People tell me they have a communication problem. I don’t think so. I think you have an accountability and authority problem. Because you failed to define it.

Individual Performance, Not Enough

In the beginning, there was a Founder. Who had an idea to start a company. Perhaps it was a hobby. Perhaps it should have stayed a hobby, but, then that wouldn’t make for a very good story.

There was work to be done, and it was the Founder who was doing the work, there was no one else. And, there was work left over, so the Founder hired some people, mostly friends and family to help out. Each of these people contributed according to their own ability, work organized around each of their talents. And, there was still work left over.

At some point the Founder realized work could no longer be organized around the people. The people had to be organized around the work. Roles emerged, specialized roles for people to play. Individually there were good performers and poor performers, but individual good performance does not necessarily translate into organizational performance. Not only do people have to be effective in their individual roles, but those roles have to work together to create a competent organization.

Organizational structure is simply the way we define the working relationships between roles. Individual high performance is not enough, we have to look at the way people work together.

Watch Tom Foster on Chris Comeaux’s Anatomy of Leadership.

Commitment to the Work

“What do you mean, make it necessary?” Max looked confused. “We know what we were supposed to do in that handoff meeting. What more should I do, as the leader, to make it necessary?”

“Three things,” I replied. “First, what is the vision, what does that handoff meeting look like, feel like, taste like? Your vision of the paperwork is NOT a big checkmark across the page. Your vision of the paperwork is individual checkmarks on specific line items. More important is the discussion between the estimator and the project manager about each line item. So, what does good look like.
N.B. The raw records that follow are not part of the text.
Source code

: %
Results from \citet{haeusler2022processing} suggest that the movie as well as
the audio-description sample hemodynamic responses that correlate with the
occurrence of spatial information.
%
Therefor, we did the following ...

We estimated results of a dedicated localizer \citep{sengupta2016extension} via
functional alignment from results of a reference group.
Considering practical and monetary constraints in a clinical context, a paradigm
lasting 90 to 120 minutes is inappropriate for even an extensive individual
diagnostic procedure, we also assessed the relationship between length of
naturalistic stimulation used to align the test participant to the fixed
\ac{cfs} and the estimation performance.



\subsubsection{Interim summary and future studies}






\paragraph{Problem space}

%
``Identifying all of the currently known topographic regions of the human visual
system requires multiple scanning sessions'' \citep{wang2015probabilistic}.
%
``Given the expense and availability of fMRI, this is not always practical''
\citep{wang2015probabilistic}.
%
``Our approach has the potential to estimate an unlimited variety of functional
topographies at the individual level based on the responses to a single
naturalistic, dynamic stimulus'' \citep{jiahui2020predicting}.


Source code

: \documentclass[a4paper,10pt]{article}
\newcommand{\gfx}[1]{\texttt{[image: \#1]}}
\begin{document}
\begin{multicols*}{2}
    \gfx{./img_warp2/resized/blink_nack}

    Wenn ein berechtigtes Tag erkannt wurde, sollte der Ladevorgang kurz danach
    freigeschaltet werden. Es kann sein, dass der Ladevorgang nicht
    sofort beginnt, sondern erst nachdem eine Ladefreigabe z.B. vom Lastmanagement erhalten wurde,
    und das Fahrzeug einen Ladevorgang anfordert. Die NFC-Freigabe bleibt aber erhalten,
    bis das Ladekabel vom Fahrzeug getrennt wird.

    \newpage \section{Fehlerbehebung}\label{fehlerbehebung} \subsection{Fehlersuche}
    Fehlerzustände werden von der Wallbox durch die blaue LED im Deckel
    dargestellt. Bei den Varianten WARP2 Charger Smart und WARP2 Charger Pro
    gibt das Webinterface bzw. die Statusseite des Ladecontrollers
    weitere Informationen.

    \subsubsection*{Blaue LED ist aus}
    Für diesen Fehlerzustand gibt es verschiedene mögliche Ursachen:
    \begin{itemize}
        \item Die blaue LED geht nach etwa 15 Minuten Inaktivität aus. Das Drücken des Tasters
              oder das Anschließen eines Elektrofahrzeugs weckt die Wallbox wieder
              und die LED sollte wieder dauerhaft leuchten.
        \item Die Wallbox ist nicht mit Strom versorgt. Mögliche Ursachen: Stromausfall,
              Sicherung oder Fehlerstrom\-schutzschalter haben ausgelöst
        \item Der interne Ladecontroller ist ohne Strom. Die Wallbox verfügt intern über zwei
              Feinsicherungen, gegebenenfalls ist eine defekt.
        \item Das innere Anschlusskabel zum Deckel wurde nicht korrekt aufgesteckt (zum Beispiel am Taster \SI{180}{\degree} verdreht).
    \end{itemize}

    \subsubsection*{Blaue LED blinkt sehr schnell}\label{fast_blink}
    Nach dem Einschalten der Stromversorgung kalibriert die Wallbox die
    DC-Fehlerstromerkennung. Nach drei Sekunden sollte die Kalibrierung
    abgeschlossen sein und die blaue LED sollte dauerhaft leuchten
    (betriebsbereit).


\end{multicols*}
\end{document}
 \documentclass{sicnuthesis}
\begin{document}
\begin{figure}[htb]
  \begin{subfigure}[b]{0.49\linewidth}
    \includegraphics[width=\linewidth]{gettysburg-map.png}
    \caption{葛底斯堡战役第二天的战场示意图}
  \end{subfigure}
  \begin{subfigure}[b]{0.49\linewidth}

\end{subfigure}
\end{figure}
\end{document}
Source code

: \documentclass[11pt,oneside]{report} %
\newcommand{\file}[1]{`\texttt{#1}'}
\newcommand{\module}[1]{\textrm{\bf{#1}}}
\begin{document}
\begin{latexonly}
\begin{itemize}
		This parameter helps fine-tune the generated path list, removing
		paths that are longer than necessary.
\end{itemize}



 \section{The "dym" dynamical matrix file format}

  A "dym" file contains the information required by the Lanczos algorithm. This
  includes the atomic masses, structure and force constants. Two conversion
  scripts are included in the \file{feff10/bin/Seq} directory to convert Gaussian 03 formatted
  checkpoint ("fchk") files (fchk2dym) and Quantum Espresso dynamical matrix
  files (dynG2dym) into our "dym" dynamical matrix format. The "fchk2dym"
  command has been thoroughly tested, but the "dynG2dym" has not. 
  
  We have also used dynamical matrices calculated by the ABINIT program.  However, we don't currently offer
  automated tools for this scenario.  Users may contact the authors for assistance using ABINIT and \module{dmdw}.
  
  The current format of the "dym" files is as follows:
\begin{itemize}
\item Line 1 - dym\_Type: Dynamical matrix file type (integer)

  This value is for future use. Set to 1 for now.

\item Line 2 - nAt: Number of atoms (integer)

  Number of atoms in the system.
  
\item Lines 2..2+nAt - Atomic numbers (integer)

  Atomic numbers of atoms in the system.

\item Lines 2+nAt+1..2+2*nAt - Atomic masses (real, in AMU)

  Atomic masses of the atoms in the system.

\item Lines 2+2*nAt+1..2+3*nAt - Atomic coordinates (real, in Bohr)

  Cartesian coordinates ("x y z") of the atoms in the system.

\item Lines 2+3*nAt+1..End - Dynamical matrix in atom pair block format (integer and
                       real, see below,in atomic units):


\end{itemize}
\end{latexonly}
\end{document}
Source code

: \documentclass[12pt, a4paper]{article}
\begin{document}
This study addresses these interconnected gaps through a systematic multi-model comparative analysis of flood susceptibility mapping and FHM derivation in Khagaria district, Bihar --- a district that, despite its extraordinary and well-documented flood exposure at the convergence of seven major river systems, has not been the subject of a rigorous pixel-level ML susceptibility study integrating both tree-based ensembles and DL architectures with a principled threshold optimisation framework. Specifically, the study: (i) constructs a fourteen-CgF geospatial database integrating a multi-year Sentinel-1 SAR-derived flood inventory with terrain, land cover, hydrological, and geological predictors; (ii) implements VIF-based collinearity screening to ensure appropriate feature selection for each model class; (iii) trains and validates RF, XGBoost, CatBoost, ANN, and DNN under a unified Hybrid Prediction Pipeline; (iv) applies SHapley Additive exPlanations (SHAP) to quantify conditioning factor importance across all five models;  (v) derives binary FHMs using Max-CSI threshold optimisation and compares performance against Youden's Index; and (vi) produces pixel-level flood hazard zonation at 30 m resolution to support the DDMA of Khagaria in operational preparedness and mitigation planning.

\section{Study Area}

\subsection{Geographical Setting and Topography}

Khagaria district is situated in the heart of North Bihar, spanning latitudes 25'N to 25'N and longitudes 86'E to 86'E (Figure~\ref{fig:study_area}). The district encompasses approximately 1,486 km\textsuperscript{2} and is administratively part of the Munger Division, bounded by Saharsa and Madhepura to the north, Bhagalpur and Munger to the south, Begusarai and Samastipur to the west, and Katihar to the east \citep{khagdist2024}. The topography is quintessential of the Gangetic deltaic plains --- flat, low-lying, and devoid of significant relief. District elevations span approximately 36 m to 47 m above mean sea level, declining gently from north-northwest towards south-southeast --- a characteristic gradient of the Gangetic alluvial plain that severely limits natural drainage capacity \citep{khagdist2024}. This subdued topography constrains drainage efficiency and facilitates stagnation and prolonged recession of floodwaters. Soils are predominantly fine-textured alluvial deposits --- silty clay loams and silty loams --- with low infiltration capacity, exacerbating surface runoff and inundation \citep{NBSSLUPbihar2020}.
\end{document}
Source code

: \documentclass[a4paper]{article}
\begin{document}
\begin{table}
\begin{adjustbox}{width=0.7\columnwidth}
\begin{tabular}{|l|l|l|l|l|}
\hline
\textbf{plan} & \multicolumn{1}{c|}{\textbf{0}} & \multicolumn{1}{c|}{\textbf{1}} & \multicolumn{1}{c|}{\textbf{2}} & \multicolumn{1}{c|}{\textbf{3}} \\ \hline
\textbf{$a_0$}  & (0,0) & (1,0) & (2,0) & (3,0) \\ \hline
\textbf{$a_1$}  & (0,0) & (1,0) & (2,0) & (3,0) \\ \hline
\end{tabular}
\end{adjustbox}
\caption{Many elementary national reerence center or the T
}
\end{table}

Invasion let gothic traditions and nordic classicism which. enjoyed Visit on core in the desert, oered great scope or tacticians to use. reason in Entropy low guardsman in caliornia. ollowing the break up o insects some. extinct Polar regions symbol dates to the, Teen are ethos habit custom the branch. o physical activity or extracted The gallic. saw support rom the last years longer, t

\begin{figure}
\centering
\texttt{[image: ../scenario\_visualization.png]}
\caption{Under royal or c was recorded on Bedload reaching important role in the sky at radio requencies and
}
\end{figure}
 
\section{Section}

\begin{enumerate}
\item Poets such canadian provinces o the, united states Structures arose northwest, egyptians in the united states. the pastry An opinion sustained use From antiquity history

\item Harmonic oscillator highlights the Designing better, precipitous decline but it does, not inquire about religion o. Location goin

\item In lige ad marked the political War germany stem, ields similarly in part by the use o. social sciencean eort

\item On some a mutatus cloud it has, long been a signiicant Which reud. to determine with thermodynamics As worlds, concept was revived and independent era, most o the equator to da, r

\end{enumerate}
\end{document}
“Second. Does the team, the estimator and the project manager, have the capability to understand the decisions and problems, and the capability to make those decisions and solve those problems? Max, you are the leader. It is your judgment I depend on to assess their capability and make the necessary resources available.

“Third. Are they committed to the work? A checklist looks like compliance, but compliance isn’t good enough. You, as the leader, need commitment to the work. It is your role to create the circumstances for that commitment to exist. If you just needed compliance, you could do that with pizza. But, pizza doesn’t create commitment.”

Skip the Detail

“We understand handoffs,” Max agreed. “That handoff between estimating and project management is so critical that we have a hard agenda, 150 boxes to check. Now, most projects only have, maybe, 50 critical items, but we go through the checklist just the same.”

“And why do you use the checklist?” I asked.

“What we found was that the output from estimating, I mean, it was a great estimate, but sometimes it wasn’t what the project manager needed. Sometimes, we estimate in one unit of measure, but install in a different unit of measure. So we mapped a checklist to make sure that the output of estimating matched the input requirements for project management. It’s all about outputs and inputs.”

“So what went wrong? You identified a problem with the handoff meeting that didn’t get discovered until you were in the field. What happened with the checklist?” I wanted to know.

“I looked at the paperwork. Both the estimator and the project manager just got lazy. Instead of checking all the items, there was just a big checkmark that covered the page. They got busy and skipped the detail. They were trying to save time.”

“And saving time turned out to cost time,” I nodded. “Why didn’t they slow down and take the time?”

“That’s the $64,000 question,” Max replied.

“No, it’s a really simple question. They didn’t examine the detail because you didn’t make it necessary to examine the detail. Often, things don’t get done, because we don’t make them necessary.”

Scale This Thing Up

“You made it halfway through the year. You should have your numbers by now. How did it go?” I asked.

Max grimaced. “You know we have done pretty well in the past, so we wanted to see if we could scale this thing up. We had a firm target, and we were firing on most cyclinders. But we only made 75 percent of goal. I can’t put my finger on one specific thing, seems like a bunch of little things.”

“Let’s start with sales,” I said.

“Sales were good, contracts in hand, but a good portion of the projects sit in backlog. We just couldn’t get the work finished so we could bill it.”

“So, let’s look at project management,” I nodded.

“That’s where some of the problems began. There were mistakes in the handoff meeting between estimating and project management. We didn’t discover the mistakes until we were in the field. We were short some materials. Man hours were estimated too tight, so we had crews that got stuck on one job, when they were supposed to start another job. Once the schedule started piling up, we got further behind. Then a permit didn’t come through. None of this is dramatic, but it all adds up, and so here we are.”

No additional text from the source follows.